Tools or Toys?
On Specific Challenges for Modeling and the Epistemology of Models in the Social Sciences

Eckhart Arnold

1 Introduction
2 The role of models in science
3 Why computer simulations are merely models and not experiments
4 The epistemology of simulations at work: How simulations are used to study chemical reactions in the ribosome
5 How do models explain in the social sciences?
6 Common obstacles for modeling in the social sciences
7 Conclusions

4 The epistemology of simulations at work: How simulations are used to study chemical reactions in the ribosome

The example from simulations in the natural sciences that I am going to discuss comes from the field of biochemistry. It concerns ongoing research about how peptid bonds between amino acids are formed in the ribosome molecule.[6] The ribosome is a macro molecule in the cells of living organisms which assembles amino acids to proteins according to the information on the messenger RNA (mRNA), which in turn is a copy of the genetic information stored in the cell's DNA. The process proceeds roughly as follows: The ribosome receives a new transfer RNA (tRNA) molecule with an attached amino acid at a specific location called the ribosome's amino site. At the amino site the tRNA molecule is bound to the chunk of mRNA that is currently “read” by the ribosome. (Which kind of tRNA molecule and therefore which amino acid can enter the amino site depends on the chunk of mRNA that occupies the amino site during this step of the whole process of protein formation.) The amino site is spatially close to the peptide site of the ribosome, where another tRNA molecule is located, the amino acid of which is already attached to the evolving protein. In a process called peptide bond formation the amino acid of the “new” tRNA at the amino site is connected to the amino acid of the “old” tRNA at the peptide site. Finally, the tRNA at the peptide site is released (having given away its amino acid) and the ribosome moves forward along the mRNA chain so that the tRNA that was received at the amino site now occupies the peptide site. This whole process is catalysed by the ribosome. Just how the peptide-bond formation is mediated is a question that researchers currently investigate. With the means available today it is extremely difficult if not impossible to investigate this question experimentally. Experimental data is only available on certain features of the reaction, most notably on the reaction barriers (i.e. the difference in energy levels that must be surpassed so that the reaction takes place). Therefore, molecular dynamics simulations are used to study how the peptide bond formation is catalysed by the ribosome.

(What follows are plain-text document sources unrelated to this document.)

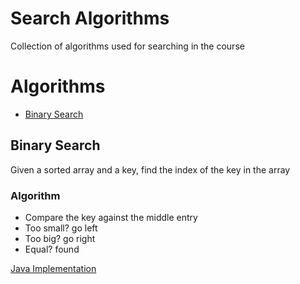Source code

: # Search Algorithms
Collection of algorithms used for searching in the course

# Algorithms
- [Binary Search](#binary-search)

## Binary Search
Given a sorted array and a key, find the index of the key in the array
### Algorithm
* Compare the key against the middle entry
* Too small? go left
* Too big? go right
* Equal? found

[Java Implementation](../src/algorithms_I_princeton/algorithms/search/BinarySearch.java)

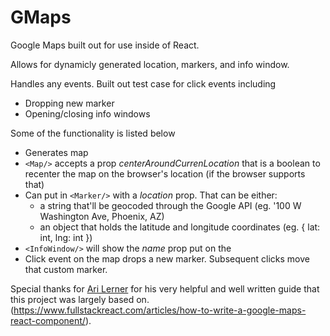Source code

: # GMaps

Google Maps built out for use inside of React.  

Allows for dynamicly generated location, markers, and info window.  

Handles any events.  Built out test case for click events including
- Dropping new marker
- Opening/closing info windows

Some of the functionality is listed below 

- Generates map
- `<Map/>` accepts a prop _centerAroundCurrenLocation_ that is a boolean to recenter the map on the browser's location (if the browser supports that)
- Can put in `<Marker/>` with a _location_ prop.  That can be either:
  - a string that'll be geocoded through the Google API (eg. '100 W Washington Ave, Phoenix, AZ)
  - an object that holds the latitude and longitude coordinates (eg.  { lat: int, lng: int })
- `<InfoWindow/>` will show the _name_ prop put on the <Marker/>
- Click event on the map drops a new marker.  Subsequent clicks move that custom marker. 


Special thanks for [Ari Lerner](https://github.com/auser) for his very helpful and well written guide that this project was largely based on.(https://www.fullstackreact.com/articles/how-to-write-a-google-maps-react-component/).
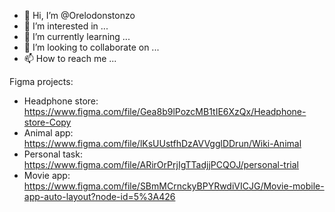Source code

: - 👋 Hi, I’m @Orelodonstonzo
- 👀 I’m interested in ...
- 🌱 I’m currently learning ...
- 💞️ I’m looking to collaborate on ...
- 📫 How to reach me ...

Figma projects: 
- Headphone store: https://www.figma.com/file/Gea8b9lPozcMB1tIE6XzQx/Headphone-store-Copy
- Animal app: https://www.figma.com/file/lKsUUstfhDzAVVgglDDrun/Wiki-Animal
- Personal task: https://www.figma.com/file/ARirOrPrjIgTTadjjPCQOJ/personal-trial
- Movie app: https://www.figma.com/file/SBmMCrnckyBPYRwdiVICJG/Movie-mobile-app-auto-layout?node-id=5%3A426
<!---
Orelodonstonzo/Orelodonstonzo is a ✨ special ✨ repository because its `README.md` (this file) appears on your GitHub profile.
You can click the Preview link to take a look at your changes.
--->

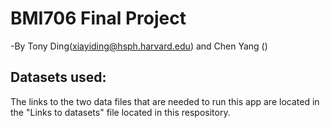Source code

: # BMI706 Final Project

-By Tony Ding(xiayiding@hsph.harvard.edu) and Chen Yang ()

## Datasets used:
The links to the two data files that are needed to run this app are located in the "Links to datasets" file located in this respository.
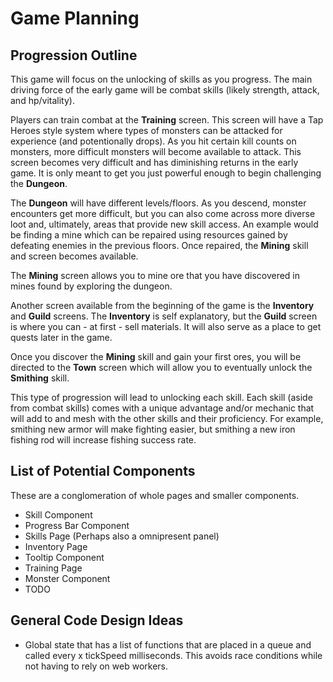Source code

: # Game Planning

## Progression Outline

This game will focus on the unlocking of skills as you progress. The main driving force of the early game will be combat skills (likely strength, attack, and hp/vitality).

Players can train combat at the **Training** screen. This screen will have a Tap Heroes style system where types of monsters can be attacked for experience (and potentionally drops). As you hit certain kill counts on monsters, more difficult monsters will become available to attack. This screen becomes very difficult and has diminishing returns in the early game. It is only meant to get you just powerful enough to begin challenging the **Dungeon**.

The **Dungeon** will have different levels/floors. As you descend, monster encounters get more difficult, but you can also come across more diverse loot and, ultimately, areas that provide new skill access. An example would be finding a mine which can be repaired using resources gained by defeating enemies in the previous floors. Once repaired, the **Mining** skill and screen becomes available.

The **Mining** screen allows you to mine ore that you have discovered in mines found by exploring the dungeon.

Another screen available from the beginning of the game is the **Inventory** and **Guild** screens. The **Inventory** is self explanatory, but the **Guild** screen is where you can - at first - sell materials. It will also serve as a place to get quests later in the game.

Once you discover the **Mining** skill and gain your first ores, you will be directed to the **Town** screen which will allow you to eventually unlock the **Smithing** skill.

This type of progression will lead to unlocking each skill. Each skill (aside from combat skills) comes with a unique advantage and/or mechanic that will add to and mesh with the other skills and their proficiency. For example, smithing new armor will make fighting easier, but smithing a new iron fishing rod will increase fishing success rate.

## List of Potential Components

These are a conglomeration of whole pages and smaller components.

-   Skill Component
-   Progress Bar Component
-   Skills Page (Perhaps also a omnipresent panel)
-   Inventory Page
-   Tooltip Component
-   Training Page
-   Monster Component
-   TODO

## General Code Design Ideas

-   Global state that has a list of functions that are placed in a queue and called every x tickSpeed milliseconds. This avoids race conditions while not having to rely on web workers.
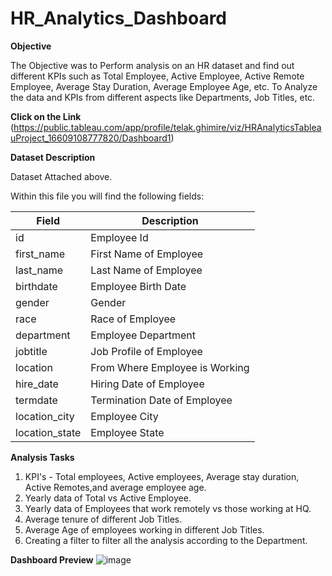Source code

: # HR_Analytics_Dashboard

**Objective**

The Objective was to Perform analysis on an HR dataset and find out different KPIs such as Total Employee, Active Employee, Active Remote Employee, Average Stay Duration, Average Employee Age, etc.
To Analyze the data and KPIs from different aspects like Departments, Job Titles, etc. 

**Click on the Link**
(https://public.tableau.com/app/profile/telak.ghimire/viz/HRAnalyticsTableauProject_16609108777820/Dashboard1)

**Dataset Description**

Dataset Attached above.

Within this file you will find the following fields:

| Field         | Description |
| ------------- | ------------- |
| id      | Employee Id |
| first_name    | First Name of Employee |
| last_name   | Last Name of Employee |
| birthdate | Employee Birth Date |
| gender   | Gender |
| race | Race of Employee  |
| department      | Employee Department |
| jobtitle         | Job Profile of Employee |
| location          | From Where Employee is Working |
| hire_date       | Hiring Date of Employee |
| termdate        | Termination Date of Employee |
| location_city   | Employee City  |
| location_state | Employee State |


**Analysis Tasks**

1. KPI's - Total employees, Active employees, Average stay duration, Active Remotes,and average employee age.
2. Yearly data of Total vs Active Employee.
3. Yearly data of Employees that work remotely vs those working at HQ.
4. Average tenure of different Job Titles.
5. Average Age of employees working in different Job Titles.
6. Creating a filter to filter all the analysis according to the Department.
       

**Dashboard Preview**
![image](https://user-images.githubusercontent.com/108783182/187420814-84f16d4b-0884-4ab9-8266-4926d780de12.png)
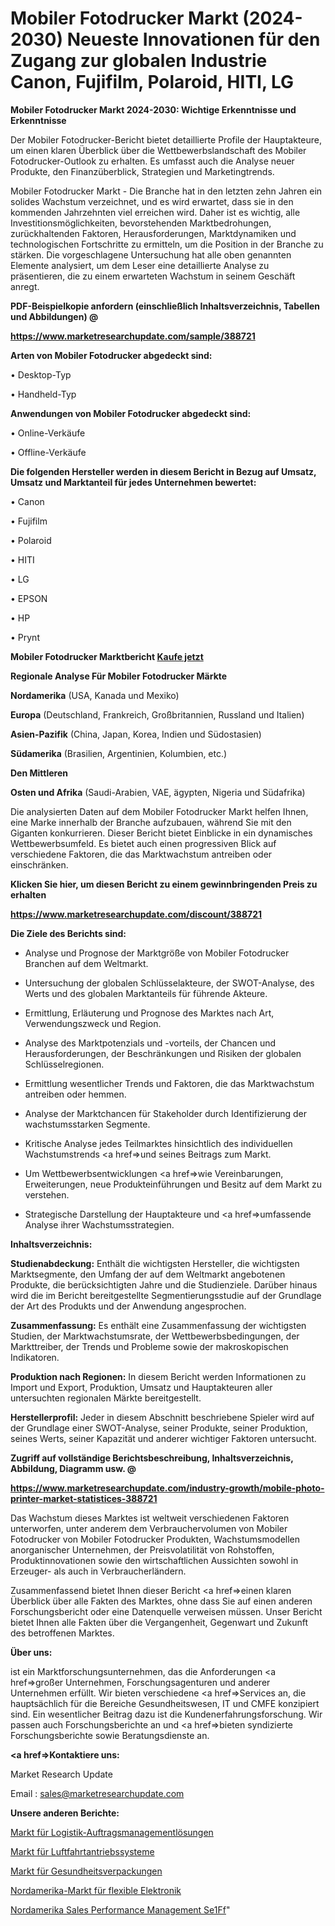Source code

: # Mobiler Fotodrucker Markt (2024-2030) Neueste Innovationen für den Zugang zur globalen Industrie Canon, Fujifilm, Polaroid, HITI, LG

<strong>Mobiler Fotodrucker Markt 2024-2030: Wichtige Erkenntnisse und Erkenntnisse</strong>

Der Mobiler Fotodrucker-Bericht bietet detaillierte Profile der Hauptakteure, um einen klaren Überblick über die Wettbewerbslandschaft des Mobiler Fotodrucker-Outlook zu erhalten. Es umfasst auch die Analyse neuer Produkte, den Finanzüberblick, Strategien und Marketingtrends.

Mobiler Fotodrucker Markt - Die Branche hat in den letzten zehn Jahren ein solides Wachstum verzeichnet, und es wird erwartet, dass sie in den kommenden Jahrzehnten viel erreichen wird. Daher ist es wichtig, alle Investitionsmöglichkeiten, bevorstehenden Marktbedrohungen, zurückhaltenden Faktoren, Herausforderungen, Marktdynamiken und technologischen Fortschritte zu ermitteln, um die Position in der Branche zu stärken. Die vorgeschlagene Untersuchung hat alle oben genannten Elemente analysiert, um dem Leser eine detaillierte Analyse zu präsentieren, die zu einem erwarteten Wachstum in seinem Geschäft anregt.



<strong><b>PDF-Beispielkopie anfordern (einschließlich Inhaltsverzeichnis, Tabellen und Abbildungen) @ </b></strong>

<strong><a href=https://www.marketresearchupdate.com/sample/388721>

<strong>https://www.marketresearchupdate.com/sample/388721</u></a></strong></strong>



<strong>Arten von Mobiler Fotodrucker abgedeckt sind:</strong>

• Desktop-Typ

• Handheld-Typ



<strong>Anwendungen von Mobiler Fotodrucker abgedeckt sind:</strong>

• Online-Verkäufe

• Offline-Verkäufe



<strong>Die folgenden Hersteller werden in diesem Bericht in Bezug auf Umsatz, Umsatz und Marktanteil für jedes Unternehmen bewertet:</strong>

• Canon

• Fujifilm

• Polaroid

• HITI

• LG

• EPSON

• HP

• Prynt



<strong>Mobiler Fotodrucker Marktbericht <a href=https://www.marketresearchupdate.com/buynow/388721>Kaufe jetzt</a></strong>



<strong>Regionale Analyse Für Mobiler Fotodrucker Märkte</strong>



<strong>Nordamerika</strong> (USA, Kanada und Mexiko)



<strong>Europa</strong> (Deutschland, Frankreich, Großbritannien, Russland und Italien)



<strong>Asien-Pazifik</strong> (China, Japan, Korea, Indien und Südostasien)



<strong>Südamerika</strong> (Brasilien, Argentinien, Kolumbien, etc.)



<strong>Den Mittleren</strong> 

<strong>Osten und Afrika</strong> (Saudi-Arabien, VAE, ägypten, Nigeria und Südafrika)

Die analysierten Daten auf dem Mobiler Fotodrucker Markt helfen Ihnen, eine Marke innerhalb der Branche aufzubauen, während Sie mit den Giganten konkurrieren. Dieser Bericht bietet Einblicke in ein dynamisches Wettbewerbsumfeld. Es bietet auch einen progressiven Blick auf verschiedene Faktoren, die das Marktwachstum antreiben oder einschränken.



<strong>Klicken Sie hier, um diesen Bericht zu einem gewinnbringenden Preis zu erhalten
</strong>

<strong><a href=https://www.marketresearchupdate.com/discount/388721>https://www.marketresearchupdate.com/discount/388721</b></u></strong></a>



<strong>Die Ziele des Berichts sind:</strong>

- Analyse und Prognose der Marktgröße von Mobiler Fotodrucker Branchen auf dem Weltmarkt.

- Untersuchung der globalen Schlüsselakteure, der SWOT-Analyse, des Werts und des globalen Marktanteils für führende Akteure.

- Ermittlung, Erläuterung und Prognose des Marktes nach Art, Verwendungszweck und Region.

- Analyse des Marktpotenzials und -vorteils, der Chancen und Herausforderungen, der Beschränkungen und Risiken der globalen Schlüsselregionen.

- Ermittlung wesentlicher Trends und Faktoren, die das Marktwachstum antreiben oder hemmen.

- Analyse der Marktchancen für Stakeholder durch Identifizierung der wachstumsstarken Segmente.

- Kritische Analyse jedes Teilmarktes hinsichtlich des individuellen Wachstumstrends <a href=>und</a> seines Beitrags zum Markt.

- Um Wettbewerbsentwicklungen <a href=>wie</a> Vereinbarungen, Erweiterungen, neue Produkteinführungen und Besitz auf dem Markt zu verstehen.

- Strategische Darstellung der Hauptakteure und <a href=>umfas</a>sende Analyse ihrer Wachstumsstrategien.



<strong>Inhaltsverzeichnis:</strong>



<strong>Studienabdeckung:</strong> Enthält die wichtigsten Hersteller, die wichtigsten Marktsegmente, den Umfang der auf dem Weltmarkt angebotenen Produkte, die berücksichtigten Jahre und die Studienziele. Darüber hinaus wird die im Bericht bereitgestellte Segmentierungsstudie auf der Grundlage der Art des Produkts und der Anwendung angesprochen.



<strong>Zusammenfassung:</strong> Es enthält eine Zusammenfassung der wichtigsten Studien, der Marktwachstumsrate, der Wettbewerbsbedingungen, der Markttreiber, der Trends und Probleme sowie der makroskopischen Indikatoren.



<strong>Produktion nach Regionen:</strong> In diesem Bericht werden Informationen zu Import und Export, Produktion, Umsatz und Hauptakteuren aller untersuchten regionalen Märkte bereitgestellt.



<strong>Herstellerprofil:</strong> Jeder in diesem Abschnitt beschriebene Spieler wird auf der Grundlage einer SWOT-Analyse, seiner Produkte, seiner Produktion, seines Werts, seiner Kapazität und anderer wichtiger Faktoren untersucht.



<strong><b>Zugriff auf vollständige Berichtsbeschreibung, Inhaltsverzeichnis, Abbildung, Diagramm usw. @ </b></strong>

<strong><a href=https://www.marketresearchupdate.com/industry-growth/mobile-photo-printer-market-statistices-388721>https://www.marketresearchupdate.com/industry-growth/mobile-photo-printer-market-statistices-388721</a></strong>

Das Wachstum dieses Marktes ist weltweit verschiedenen Faktoren unterworfen, unter anderem dem Verbrauchervolumen von Mobiler Fotodrucker von Mobiler Fotodrucker Produkten, Wachstumsmodellen anorganischer Unternehmen, der Preisvolatilität von Rohstoffen, Produktinnovationen sowie den wirtschaftlichen Aussichten sowohl in Erzeuger- als auch in Verbraucherländern.

Zusammenfassend bietet Ihnen dieser Bericht <a href=>einen</a> klaren Überblick über alle Fakten des Marktes, ohne dass Sie auf einen anderen Forschungsbericht oder eine Datenquelle verweisen müssen. Unser Bericht bietet Ihnen alle Fakten über die Vergangenheit, Gegenwart und Zukunft des betroffenen Marktes.



<strong>Über uns:</strong>

 ist ein Marktforschungsunternehmen, das die Anforderungen <a href=>großer</a> Unternehmen, Forschungsagenturen und anderer Unternehmen erfüllt. Wir bieten verschiedene <a href=>Services</a> an, die hauptsächlich für die Bereiche Gesundheitswesen, IT und CMFE konzipiert sind. Ein wesentlicher Beitrag dazu ist die Kundenerfahrungsforschung. Wir passen auch Forschungsberichte an und <a href=>bieten</a> syndizierte Forschungsberichte sowie Beratungsdienste an.



<strong><a href=>Kontaktiere uns:</a></strong>

Market Research Update

Email : sales@marketresearchupdate.com



<strong>Unsere anderen Berichte:</strong>

<a href=https://www.linkedin.com/pulse/logistics-order-management-solutions-market-size-1f>Markt für Logistik-Auftragsmanagementlösungen</a>

<a href=https://www.linkedin.com/pulse/aviation-actuation-systems-market-sizing-up-anticipating>Markt für Luftfahrtantriebssysteme</a>

<a href=https://www.linkedin.com/pulse/healthcare-packaging-market-2023-remarking-enormous>Markt für Gesundheitsverpackungen</a>

<a href=https://www.linkedin.com/pulse/north-america-flexible-electronics-market-2023>Nordamerika-Markt für flexible Elektronik</a>

<a href=https://www.linkedin.com/pulse/north-america-sales-performance-management-se1ff/>Nordamerika Sales Performance Management Se1Ff</a>"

In the following I am going to look at one such simulation study (Kaestner/Sherwood 2010). The questions that concern me here is under what kind of “epistemic situation” these simulation studies take place and whether the previously established epistemological categories can roughly capture this situation. In order to answer these questions, we shall work our way backwards from the results that were optained in this study to how these results were optained.

The results that were found in the study are:

  1. The ribosome performs its catalytic function of reducing the energy barrier of the peptidyl bounding reaction “by the electrostatic influence of the environment rather than just a favorable positioning of the reactants. The high concentration of mobile ions in the ribosome was found to be the key to the catalytic activity of the ribosome” (Kaestner/Sherwood 2010, p.\ 304). The conclusion was reached by comparing the simulations of the reaction in the ribosome with simulations of the reaction in the gas-phase.[7] The average reaction barrier that was found in the simulations was “in good agreement with experimental data” (Kaestner/Sherwood 2010, p.\ 304).
  2. Both of the two different reaction mechanisms (“direct proton transfer” and “proton shuttle”) that were studied may indeed account for the proton transfer. “Both were found to have similar activation energies. They may compete in the real system.” (Kaestner/Sherwood 2010, p.\ 304) At least the simulation results do not allow to exclude one of these results definately for the time being.
  3. The possible occurrence of a certain “tetrahedral intermediate” in the course of the reaction is “irrelevant for the reaction mechanism”. This conclusion could be drawn from the simulations, because “no minimum corresponding to a tetrahedral intermediate was found on the free-energy surface” as it should have been the case if it played a vital role in the reaction. The diagnosis of irrelevancy is furthermore strengthened by results in the literature. (Kaestner/Sherwood 2010, p.\ 300)
  4. For one scenario a discrepancy between simulation results and experimental data occurred: “ The free-energy simulations for the direct proton-transfer mechanism resulted in a significantly higher free energy of activation than the potential energy barrier.” (Kaestner/Sherwood 2010, p.\ 304)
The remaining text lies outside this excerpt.